The problem ::
Your answer is the lines from the one that has "3. **Admin selects an option.**" through the last line of the records below, retyped exactly and alone.

START Data to examine

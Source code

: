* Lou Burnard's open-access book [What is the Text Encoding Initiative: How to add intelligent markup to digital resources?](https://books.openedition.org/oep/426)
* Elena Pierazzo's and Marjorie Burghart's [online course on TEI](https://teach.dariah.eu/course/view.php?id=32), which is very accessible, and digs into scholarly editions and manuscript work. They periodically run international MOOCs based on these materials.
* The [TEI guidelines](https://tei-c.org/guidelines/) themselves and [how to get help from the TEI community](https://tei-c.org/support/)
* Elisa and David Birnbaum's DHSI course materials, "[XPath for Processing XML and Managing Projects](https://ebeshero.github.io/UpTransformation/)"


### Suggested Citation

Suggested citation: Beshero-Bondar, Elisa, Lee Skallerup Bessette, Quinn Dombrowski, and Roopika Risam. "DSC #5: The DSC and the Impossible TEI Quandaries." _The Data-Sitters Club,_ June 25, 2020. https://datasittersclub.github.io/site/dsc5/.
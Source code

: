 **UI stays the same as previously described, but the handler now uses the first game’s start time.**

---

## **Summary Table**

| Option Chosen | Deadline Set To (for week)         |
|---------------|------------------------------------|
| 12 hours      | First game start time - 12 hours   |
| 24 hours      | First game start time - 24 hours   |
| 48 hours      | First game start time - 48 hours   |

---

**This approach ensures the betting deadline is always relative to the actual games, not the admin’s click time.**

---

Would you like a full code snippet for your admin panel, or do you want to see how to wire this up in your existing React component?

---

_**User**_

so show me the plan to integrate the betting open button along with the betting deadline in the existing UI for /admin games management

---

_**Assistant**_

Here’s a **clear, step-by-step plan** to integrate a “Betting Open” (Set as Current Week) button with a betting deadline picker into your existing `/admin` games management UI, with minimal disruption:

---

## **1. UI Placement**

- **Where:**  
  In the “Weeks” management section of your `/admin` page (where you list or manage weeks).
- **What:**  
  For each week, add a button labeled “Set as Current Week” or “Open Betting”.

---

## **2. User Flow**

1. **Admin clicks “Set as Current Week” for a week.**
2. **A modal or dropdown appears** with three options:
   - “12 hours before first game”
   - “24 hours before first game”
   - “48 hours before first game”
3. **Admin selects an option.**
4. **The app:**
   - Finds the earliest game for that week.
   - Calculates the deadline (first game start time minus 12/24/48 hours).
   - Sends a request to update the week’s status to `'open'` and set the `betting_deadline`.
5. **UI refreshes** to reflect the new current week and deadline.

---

END Data to examine

Answer for the task ::
3. **Admin selects an option.**
4. **The app:**
   - Finds the earliest game for that week.
   - Calculates the deadline (first game start time minus 12/24/48 hours).
   - Sends a request to update the week’s status to `'open'` and set the `betting_deadline`.
5. **UI refreshes** to reflect the new current week and deadline.

---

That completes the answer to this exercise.